*Task goal*
The answer consists only of the lines from the beginning of the listing below to the line holding "int isEntParametric(in opaque", inclusive, with every picture removed.

*Material shown*

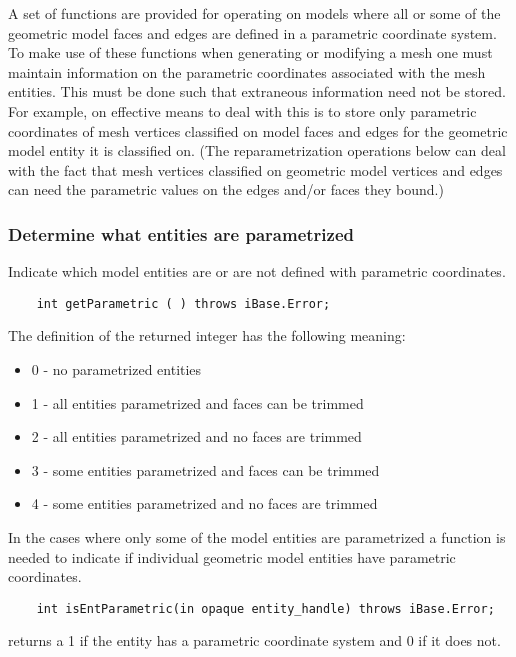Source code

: \documentclass{article}
\begin{document}
A set of functions are provided for operating on models where 
all or some of the geometric model faces and edges are defined 
in a parametric coordinate system. To make use of these functions 
when generating or modifying a mesh one must maintain information 
on the parametric coordinates associated with the mesh entities. 
This must be done such that extraneous information need not be 
stored. For example, on effective means to deal with this is 
to store only parametric coordinates of mesh vertices classified 
on model faces and edges for the geometric model entity it is 
classified on. (The reparametrization operations below can deal 
with the fact that mesh vertices classified on geometric model 
vertices and edges can need the parametric values on the edges 
and/or faces they bound.)\\

\subsubsection{Determine what entities are parametrized}
Indicate which model entities are or are not defined with 
parametric coordinates.

\begin{verbatim}
    int getParametric ( ) throws iBase.Error;
\end{verbatim}
The definition of the returned integer has the following 
meaning:
\begin{itemize}
\item 0 - no parametrized entities
\item 1 - all entities parametrized and faces can be 
trimmed
\item 2 - all entities parametrized and no faces are 
trimmed
\item 3 - some entities parametrized and faces can 
be trimmed
\item 4 - some entities parametrized and no faces are 
trimmed
\end{itemize}
In the cases where only some of the model entities are parametrized 
a function is needed to indicate if individual geometric model 
entities have parametric coordinates.

\begin{verbatim}
    int isEntParametric(in opaque entity_handle) throws iBase.Error;
\end{verbatim}
returns a 1 if the entity has a parametric coordinate system 
and 0 if it does not.\\
\end{document}

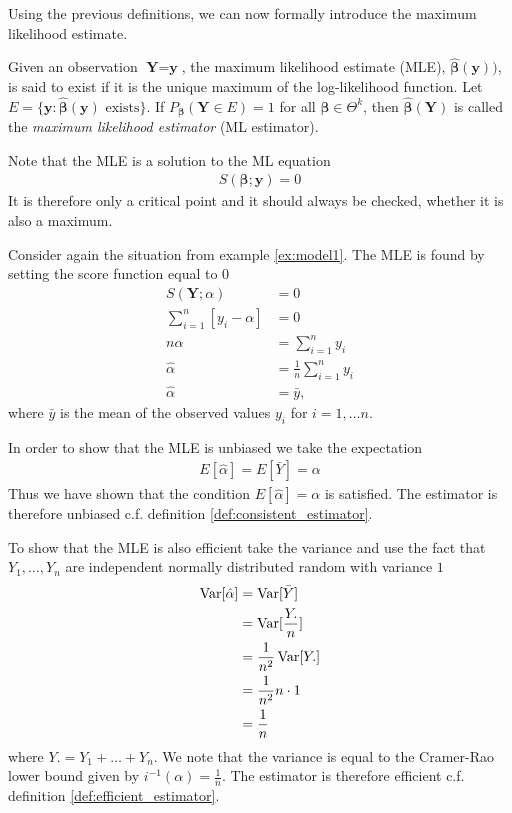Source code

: Using the previous definitions, we can now formally introduce the maximum likelihood estimate. 

\begin{definition} 
\label{def:MLE}
Given an observation $\textbf{Y}=\textbf{y}$, the maximum likelihood estimate (MLE), $\hat{\boldsymbol{\beta}}(\textbf{y}))$, is said to exist if it is the unique maximum of the log-likelihood function. 
Let $E = \{ \textbf{y} : \hat{\boldsymbol{\beta}}(\textbf{y}) \text{ exists} \}$. If $P_{\boldsymbol{\beta}}(\textbf{Y} \in E) = 1$ for all $\boldsymbol{\beta} \in \Theta^k$, then $\hat{\boldsymbol{\beta}}(\textbf{Y})$ is called the \textit{maximum likelihood estimator} (ML estimator).
\end{definition}
Note that the MLE is a solution to the ML equation
\begin{align*}
    S(\boldsymbol{\beta}; \textbf{y}) = 0
\end{align*}
It is therefore only a critical point and it should always be checked, whether it is also a maximum. 

\begin{example}
Consider again the situation from example \ref{ex:model1}. The MLE is found by setting the score function equal to $0$
\begin{align*}
    S\left(\textbf{Y}; \alpha \right) &= 0\\
    \sum_{i=1}^n \left[y_i - \alpha \right]&= 0\\
    n\alpha &= \sum_{i=1}^n y_i\\
    \hat{\alpha} &= \frac{1}{n} \sum_{i=1}^n y_i \\
    \hat{\alpha} &= \bar{y},
\end{align*}
where $\bar{y}$ is the mean of the observed values $y_i$ for $i = 1, \ldots n$.

In order to show that the MLE is unbiased we take the expectation
\begin{align*}
    E[\hat{\alpha}]=E[\bar{Y}]=\alpha
\end{align*}
Thus we have shown that the condition $E[\hat{\alpha}] = \alpha$ is satisfied. The estimator is therefore unbiased c.f. definition \ref{def:consistent_estimator}.

To show that the MLE is also efficient take the variance and use the fact that $Y_1,\ldots,Y_n$ are independent normally distributed random with variance $1$
\begin{align*}
\operatorname{\text{Var}}[\hat{\alpha}]&=\operatorname{\text{Var}}[\bar{Y}] \\
&=\operatorname{\text{Var}}[\frac{Y.}{n}] \\
&=\frac{1}{n^2}\operatorname{\text{Var}}[Y.] \\
&= \frac{1}{n^2}n \cdot 1 \\
&= \frac{1}{n}
\end{align*}
where $Y.=Y_1 + \ldots + Y_n$.
We note that the variance is equal to the Cramer-Rao lower bound given by $i^{-1}(\alpha)=\frac{1}{n}$. The estimator is therefore efficient c.f. definition \ref{def:efficient_estimator}.
\end{example}

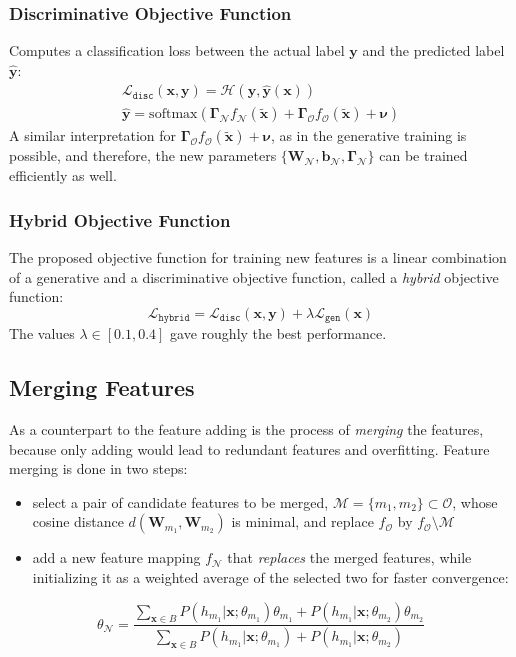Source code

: \documentclass[a4paper,twocolumn]{article}
\renewcommand{\H}{\mathcal{H}}
\newcommand{\N}{\mathcal{N}}
\renewcommand{\L}{\mathcal{L}}
\renewcommand{\O}{\mathcal{O}}
\newcommand{\Lhybrid}{\L_{\mathtt{hybrid}}}
\newcommand{\Ldisc}{\L_{\mathtt{disc}}}
\newcommand{\Lgen}{\L_{\mathtt{gen}}}
\let\originalnu\nu
\renewcommand{\nu}{\boldsymbol{\originalnu}}
\begin{document}
\subsubsection{Discriminative Objective Function}
Computes a classification loss between the actual label $\mathbf{y}$ and the predicted label $\mathbf{\widehat{y}}$:
\begin{gather}
    \Ldisc(\mathbf{x}, \mathbf{y}) = \H(\mathbf{y}, \mathbf{\widehat{y}}(\mathbf{x})) \\
    \mathbf{\widehat{y}} = \mathrm{softmax}(\mathbf{\Gamma_\N}f_\N(\mathbf{\widetilde{x}}) + \mathbf{\Gamma_\O}f_\O(\mathbf{\widetilde{x}}) + \nu)
\end{gather}
A similar interpretation for $\mathbf{\Gamma_\O}f_\O(\mathbf{\widetilde{x}}) + \nu$, as in the generative training is possible, and therefore, the new parameters $\{\mathbf{W_\N, b_\N, \Gamma_\N}\}$ can be trained efficiently as well.

\subsubsection{Hybrid Objective Function}
The proposed objective function for training new features is a linear combination of a generative and a discriminative objective function, called a \textit{hybrid} objective function:
\begin{equation}
    \Lhybrid = \Ldisc(\mathbf{x}, \mathbf{y}) + \lambda\Lgen(\mathbf{x})
\end{equation}
The values $\lambda \in [0.1, 0.4]$ gave roughly the best performance.

\subsection{Merging Features} \label{ssec:merging}
As a counterpart to the feature adding is the process of \textit{merging} the features, because only adding would lead to redundant features and overfitting.
Feature merging is done in two steps:
\begin{itemize}
    \item select a pair of candidate features to be merged, $\mathcal{M} = \{m_1, m_2\} \subset \O$, whose cosine distance $d(\textbf{W}_{m_1}, \textbf{W}_{m_2})$ is minimal, and replace $f_\O$ by $f_\O \setminus \mathcal{M}$
    \item add a new feature mapping $f_\N$ that \textit{replaces} the merged features, while initializing it as a weighted average of the selected two for faster convergence:
\end{itemize}
\begin{equation}
    \theta_\N = \frac{\sum_{\mathbf{x} \in B} P(h_{m_1}|\mathbf{x};\theta_{m_1})\theta_{m_1} + P(h_{m_1}|\mathbf{x};\theta_{m_2})\theta_{m_2}}
    {\sum_{\mathbf{x} \in B} P(h_{m_1}|\mathbf{x};\theta_{m_1}) + P(h_{m_1}|\mathbf{x};\theta_{m_2})}
\end{equation}
\end{document}
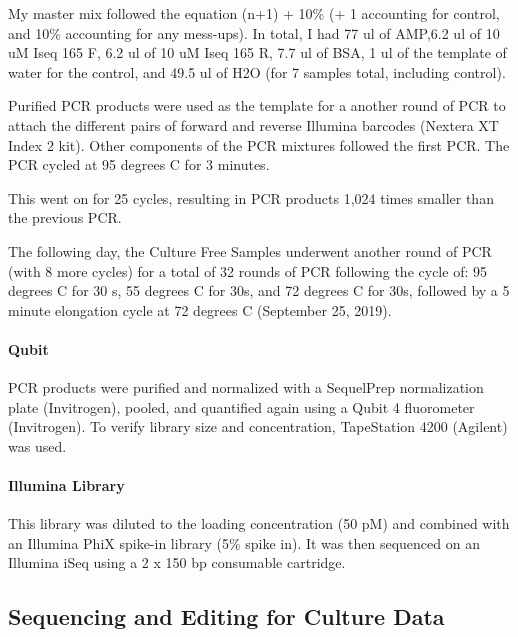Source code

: \documentclass[]{article}
\let\oldparagraph\paragraph
\renewcommand{\paragraph}[1]{\oldparagraph{#1}\mbox{}}
\begin{document}
My master mix followed the equation (n+1) + 10\% (+ 1 accounting for
control, and 10\% accounting for any mess-ups). In total, I had 77 ul of
AMP,6.2 ul of 10 uM Iseq 165 F, 6.2 ul of 10 uM Iseq 165 R, 7.7 ul of
BSA, 1 ul of the template of water for the control, and 49.5 ul of H2O
(for 7 samples total, including control).

Purified PCR products were used as the template for a another round of
PCR to attach the different pairs of forward and reverse Illumina
barcodes (Nextera XT Index 2 kit). Other components of the PCR mixtures
followed the first PCR. The PCR cycled at 95 degrees C for 3 minutes.

This went on for 25 cycles, resulting in PCR products 1,024 times
smaller than the previous PCR.

The following day, the Culture Free Samples underwent another round of
PCR (with 8 more cycles) for a total of 32 rounds of PCR following the
cycle of: 95 degrees C for 30 s, 55 degrees C for 30s, and 72 degrees C
for 30s, followed by a 5 minute elongation cycle at 72 degrees C
(September 25, 2019).

\hypertarget{qubit}{%
\paragraph{Qubit}\label{qubit}}

PCR products were purified and normalized with a SequelPrep
normalization plate (Invitrogen), pooled, and quantified again using a
Qubit 4 fluorometer (Invitrogen). To verify library size and
concentration, TapeStation 4200 (Agilent) was used.

\hypertarget{illumina-library}{%
\paragraph{Illumina Library}\label{illumina-library}}

This library was diluted to the loading concentration (50 pM) and
combined with an Illumina PhiX spike-in library (5\% spike in). It was
then sequenced on an Illumina iSeq using a 2 x 150 bp consumable
cartridge.

\hypertarget{sequencing-and-editing-for-culture-data}{%
\subsection{Sequencing and Editing for Culture
Data}\label{sequencing-and-editing-for-culture-data}}
\end{document}
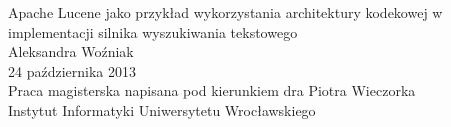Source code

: \begin{titlepage}

\begin{spacing}{2}

\begin{center}
 \vspace*{5cm}
 {\LARGE Apache Lucene jako przykład wykorzystania architektury kodekowej w implementacji silnika wyszukiwania tekstowego}
 \\[0.75cm]
 {\Large Aleksandra Woźniak}
 \\[0.3cm]
 {\large 24 października 2013}
 \\[2.5cm]
 {\large Praca magisterska napisana pod kierunkiem dra Piotra Wieczorka
 \\
 Instytut Informatyki Uniwersytetu Wrocławskiego}

\end{center}

\end{spacing}

\end{titlepage}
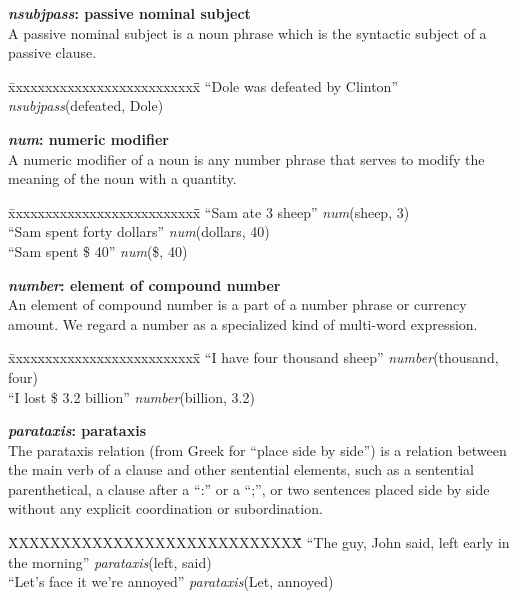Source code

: \documentclass[11pt,letterpaper]{article}
\begin{document}
\noindent\textbf{\emph{nsubjpass}: passive nominal subject}\\
A passive nominal subject is a noun phrase which is the syntactic subject of a passive clause.
\begin{tabbing}
\hspace{1cm} \= xxxxxxxxxxxxxxxxxxxxxxxxxx\= \hspace{.5cm}\=  \kill
\> ``Dole was defeated by Clinton'' \> \> \emph{nsubjpass}(defeated, Dole)\\
\end{tabbing}

\noindent\textbf{\emph{num}: numeric modifier}\\
A numeric modifier of a noun is any number phrase that serves to
modify the meaning of the noun with a quantity.
\begin{tabbing}
\hspace{1cm} \= xxxxxxxxxxxxxxxxxxxxxxxxxx\= \hspace{.5cm}\=  \kill
\>  ``Sam ate 3 sheep'' \> \>  \emph{num}(sheep, 3)\\
\>  ``Sam spent forty dollars'' \> \>  \emph{num}(dollars, 40)\\
\>  ``Sam spent \$ 40'' \> \>  \emph{num}(\$, 40)\\
\end{tabbing}

\noindent\textbf{\emph{number}: element of compound number}\\
An element of compound number is a part of a number phrase or currency
amount. We regard a number as a specialized kind of multi-word expression.
\begin{tabbing}
\hspace{1cm} \= xxxxxxxxxxxxxxxxxxxxxxxxxx\= \hspace{.5cm}\=  \kill
\>  ``I have four thousand sheep'' \> \> \emph{number}(thousand, four)\\
\>  ``I lost \$ 3.2 billion'' \> \> \emph{number}(billion, 3.2)\\
\end{tabbing}

\noindent\textbf{\emph{parataxis}: parataxis}\\
The parataxis relation (from Greek for ``place side by side'') is a relation between the main verb of a clause and other sentential elements, such as a sentential parenthetical, a clause after a ``:'' or a ``;'', or two sentences placed side by side without any explicit coordination or subordination.
\begin{tabbing}
	\hspace{1cm} \=XXXXXXXXXXXXXXXXXXXXXXXXXXXX\= \hspace{2cm}\=  \kill
\> ``The guy, John said, left early in the morning'' \> \> \emph{parataxis}(left, said)\\
\> ``Let's face it we're annoyed'' \>\> \emph{parataxis}(Let, annoyed)\\
\end{tabbing}
\end{document}
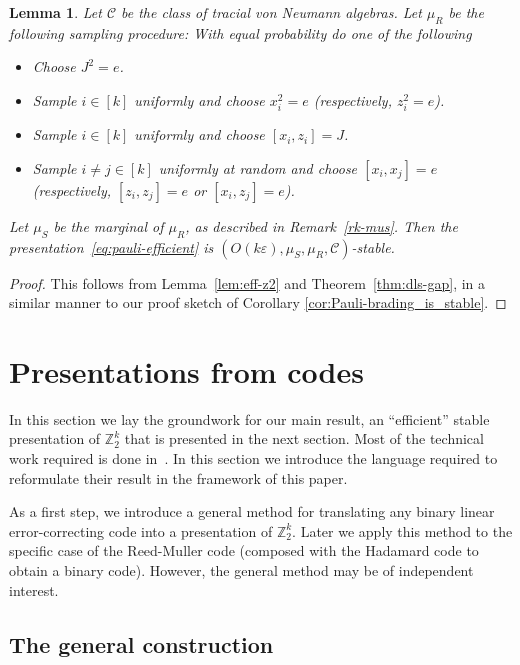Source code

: \documentclass[11pt]{article}
\newtheorem{lemma}[theorem]{Lemma}
\theoremstyle{definition}
\newcommand{\Z}{\ensuremath{\mathbb{Z}}}
\newcommand{\mC}{\ensuremath{\mathcal{C}}}
\newcommand{\eps}{\varepsilon}
\begin{document}
\begin{lemma}\label{lem:eff-pauli}
  Let $\mC$ be the class of tracial von Neumann algebras. Let $\mu_R$ be the following sampling procedure: With equal probability do one of the following
  \begin{itemize}
      \item Choose $J^2=e$.
      \item Sample $i\in [k]$ uniformly and choose $x_i^2=e$ (respectively, $z_i^2=e$).
      \item Sample $i\in [k]$ uniformly and choose $[x_i,z_i]=J$.
      \item Sample $i\neq j\in [k]$ uniformly at random and choose $[x_i,x_j]=e$ (respectively, $[z_i,z_j]=e$ or $[x_i,z_j]=e$).
  \end{itemize}
  Let $\mu_S$ be the marginal of $\mu_R$, as described in Remark~\ref{rk-mus}. Then 
 the presentation~\eqref{eq:pauli-efficient} is $(O(k\eps),\mu_S,\mu_R,\mC)$-stable.
\end{lemma}

\begin{proof}
This follows from Lemma~\ref{lem:eff-z2} and Theorem~\ref{thm:dls-gap}, in a similar manner to our proof sketch of Corollary \ref{cor:Pauli-brading_is_stable}.
\end{proof}

\section{Presentations from codes}
\label{sec:pres-codes}

In this section we lay the groundwork for our main result, an ``efficient'' stable presentation of $\Z_2^k$ that is presented in the next section. Most of the technical work required is done in~\cite{ji2020mip}. In this section we introduce the language required to reformulate their result in the framework of this paper. 

As a first step, we introduce a general method for translating any binary linear error-correcting code into a presentation of $\Z_2^k$. Later we apply this method to the specific case of the Reed-Muller code (composed with the Hadamard code to obtain a binary code). However, the general method may be of independent interest. 

\subsection{The general construction}
\end{document}
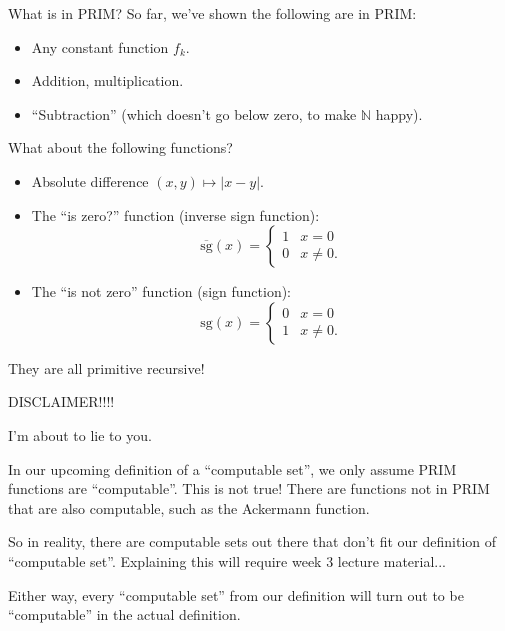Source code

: \documentclass{beamer}
\newcommand{\N}{\mathbb N}
\begin{document}
\begin{frame}{What is in PRIM?}
So far, we've shown the following are in PRIM:
\begin{itemize}
    \item Any constant function $f_k$.
    \item Addition, multiplication.
    \item ``Subtraction'' (which doesn't go below zero, to make $\N$ happy).
\end{itemize}
\pause
What about the following functions?
\begin{itemize}
    \item Absolute difference $(x, y) \mapsto |x - y|$. \pause
    \item The ``is zero?'' function (inverse sign function): $$\overline{\mathrm{sg}}(x) = \begin{cases}
    1 & x = 0\\
    0 & x \neq 0.
    \end{cases}$$\pause
    \item The ``is not zero'' function (sign function): 
    $$\mathrm{sg}(x) = \begin{cases}
    0 & x = 0\\
    1 & x \neq 0.
    \end{cases}$$\pause
\end{itemize}
They are all primitive recursive!

\end{frame}

\begin{frame}{\color{red}DISCLAIMER!!!!}

I'm about to lie to you.

\color{red}

In our upcoming definition of a ``computable set'', we only assume PRIM functions are ``computable''. This is not true! There are functions not in PRIM that are also computable, such as the Ackermann function.

\pause

So in reality, there are computable sets out there that don't fit our definition of ``computable set''. Explaining this will require week 3 lecture material...

\pause

Either way, every ``computable set'' from our definition will turn out to be ``computable'' in the actual definition.

\end{frame}
\end{document}
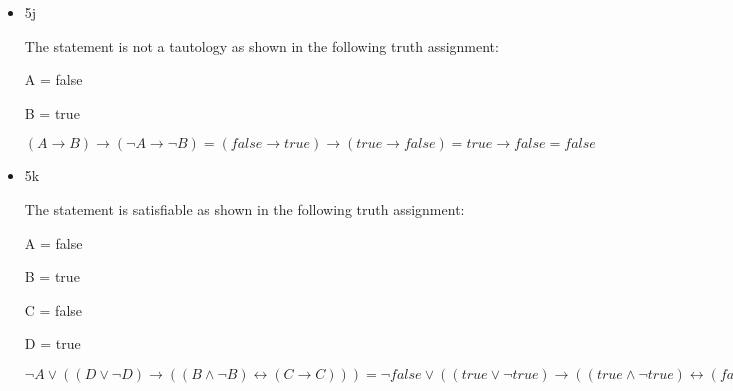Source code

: \documentclass{article}
\begin{document}
\begin{itemize}
\begin{itemize}
        A = true

        B = true

        $(A \rightarrow B) \rightarrow (\neg A \rightarrow \neg B) = (true \rightarrow true) = true$
        \item 5j
        
        The statement is not a tautology as shown in the following truth assignment:
        
        A = false

        B = true

        $(A \rightarrow B) \rightarrow (\neg A \rightarrow \neg B) = (false \rightarrow true) \rightarrow (true \rightarrow false) = true \rightarrow false = false$
        \item 5k
        
        The statement is satisfiable as shown in the following truth assignment:

        A = false

        B = true

        C = false

        D = true

        $\neg A \lor ((D \lor \neg D) \rightarrow ((B \land \neg B) \leftrightarrow (C \rightarrow C))) = \neg false \lor ((true \lor \neg true) \rightarrow ((true \land \neg true) \leftrightarrow (false \rightarrow false))) = true \lor (true \rightarrow (false \leftrightarrow true)) = true$
    \end{itemize}
\end{itemize}
\end{document}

*Output for this exercise*
Source code

: \documentclass{article}
\begin{document}
A set of functions are provided for operating on models where 
all or some of the geometric model faces and edges are defined 
in a parametric coordinate system. To make use of these functions 
when generating or modifying a mesh one must maintain information 
on the parametric coordinates associated with the mesh entities. 
This must be done such that extraneous information need not be 
stored. For example, on effective means to deal with this is 
to store only parametric coordinates of mesh vertices classified 
on model faces and edges for the geometric model entity it is 
classified on. (The reparametrization operations below can deal 
with the fact that mesh vertices classified on geometric model 
vertices and edges can need the parametric values on the edges 
and/or faces they bound.)\\

\subsubsection{Determine what entities are parametrized}
Indicate which model entities are or are not defined with 
parametric coordinates.

\begin{verbatim}
    int getParametric ( ) throws iBase.Error;
\end{verbatim}
The definition of the returned integer has the following 
meaning:
\begin{itemize}
\item 0 - no parametrized entities
\item 1 - all entities parametrized and faces can be 
trimmed
\item 2 - all entities parametrized and no faces are 
trimmed
\item 3 - some entities parametrized and faces can 
be trimmed
\item 4 - some entities parametrized and no faces are 
trimmed
\end{itemize}
In the cases where only some of the model entities are parametrized 
a function is needed to indicate if individual geometric model 
entities have parametric coordinates.

\begin{verbatim}
    int isEntParametric(in opaque entity_handle) throws iBase.Error;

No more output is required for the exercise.